■ **Data to examine**:

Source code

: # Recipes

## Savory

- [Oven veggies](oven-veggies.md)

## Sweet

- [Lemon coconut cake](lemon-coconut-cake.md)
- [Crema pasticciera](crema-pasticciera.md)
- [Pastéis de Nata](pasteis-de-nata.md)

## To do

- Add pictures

--

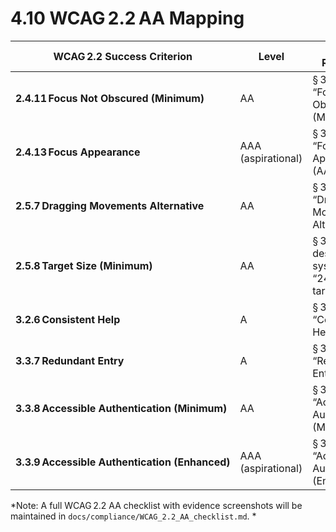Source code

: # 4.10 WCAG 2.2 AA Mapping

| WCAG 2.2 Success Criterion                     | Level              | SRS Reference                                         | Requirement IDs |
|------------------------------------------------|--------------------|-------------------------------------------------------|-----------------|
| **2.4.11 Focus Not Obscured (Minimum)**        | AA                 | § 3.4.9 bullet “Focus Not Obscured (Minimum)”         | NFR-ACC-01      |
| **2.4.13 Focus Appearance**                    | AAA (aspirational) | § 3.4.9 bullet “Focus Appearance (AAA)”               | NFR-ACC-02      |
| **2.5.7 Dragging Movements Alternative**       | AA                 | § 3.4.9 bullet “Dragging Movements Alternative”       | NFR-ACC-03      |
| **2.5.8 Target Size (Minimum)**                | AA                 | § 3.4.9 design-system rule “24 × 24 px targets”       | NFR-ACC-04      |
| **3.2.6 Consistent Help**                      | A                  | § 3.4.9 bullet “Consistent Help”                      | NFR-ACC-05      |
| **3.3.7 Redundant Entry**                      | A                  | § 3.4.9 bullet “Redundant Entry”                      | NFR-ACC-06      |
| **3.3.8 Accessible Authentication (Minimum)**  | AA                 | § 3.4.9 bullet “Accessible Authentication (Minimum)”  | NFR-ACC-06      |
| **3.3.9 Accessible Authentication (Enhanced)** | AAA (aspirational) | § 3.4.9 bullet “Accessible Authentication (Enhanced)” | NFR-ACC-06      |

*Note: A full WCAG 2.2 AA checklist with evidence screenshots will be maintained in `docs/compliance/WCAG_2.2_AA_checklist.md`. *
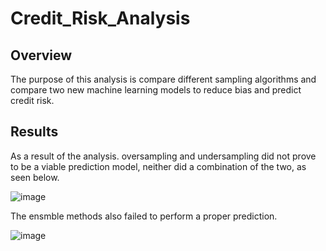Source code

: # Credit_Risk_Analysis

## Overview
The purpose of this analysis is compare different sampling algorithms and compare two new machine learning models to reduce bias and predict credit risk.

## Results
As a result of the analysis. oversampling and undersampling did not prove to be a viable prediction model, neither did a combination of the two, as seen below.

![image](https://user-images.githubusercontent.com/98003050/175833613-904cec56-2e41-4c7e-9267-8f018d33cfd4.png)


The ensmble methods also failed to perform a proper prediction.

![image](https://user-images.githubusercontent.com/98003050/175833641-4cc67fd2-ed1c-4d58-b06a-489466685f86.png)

--

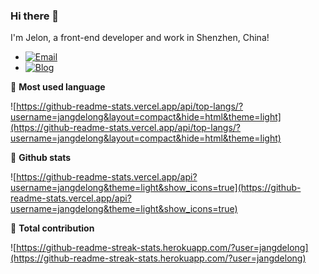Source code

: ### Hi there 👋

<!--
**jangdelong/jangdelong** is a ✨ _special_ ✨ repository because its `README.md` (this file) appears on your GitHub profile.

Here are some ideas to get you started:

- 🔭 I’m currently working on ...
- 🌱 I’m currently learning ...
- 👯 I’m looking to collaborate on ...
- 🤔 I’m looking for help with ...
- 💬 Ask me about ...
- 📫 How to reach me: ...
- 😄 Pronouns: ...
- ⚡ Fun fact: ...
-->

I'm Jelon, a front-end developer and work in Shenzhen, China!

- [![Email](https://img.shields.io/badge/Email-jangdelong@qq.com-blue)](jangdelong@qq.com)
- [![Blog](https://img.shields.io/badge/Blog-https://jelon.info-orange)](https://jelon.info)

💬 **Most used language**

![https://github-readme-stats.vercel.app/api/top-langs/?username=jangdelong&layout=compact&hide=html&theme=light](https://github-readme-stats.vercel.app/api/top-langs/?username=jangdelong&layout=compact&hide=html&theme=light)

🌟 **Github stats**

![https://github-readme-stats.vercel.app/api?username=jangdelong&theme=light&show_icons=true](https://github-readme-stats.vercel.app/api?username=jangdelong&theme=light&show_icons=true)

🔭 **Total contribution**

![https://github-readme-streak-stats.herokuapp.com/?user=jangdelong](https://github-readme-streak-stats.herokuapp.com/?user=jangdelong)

■ **Activity**: What you give back must be the stretch above, starting at the line with "- 🌱 I’m currently learning ..." and ending at the line with "I'm Jelon, a", copied exactly.

■ **Answer for the task**:
- 🌱 I’m currently learning ...
- 👯 I’m looking to collaborate on ...
- 🤔 I’m looking for help with ...
- 💬 Ask me about ...
- 📫 How to reach me: ...
- 😄 Pronouns: ...
- ⚡ Fun fact: ...
-->

I'm Jelon, a front-end developer and work in Shenzhen, China!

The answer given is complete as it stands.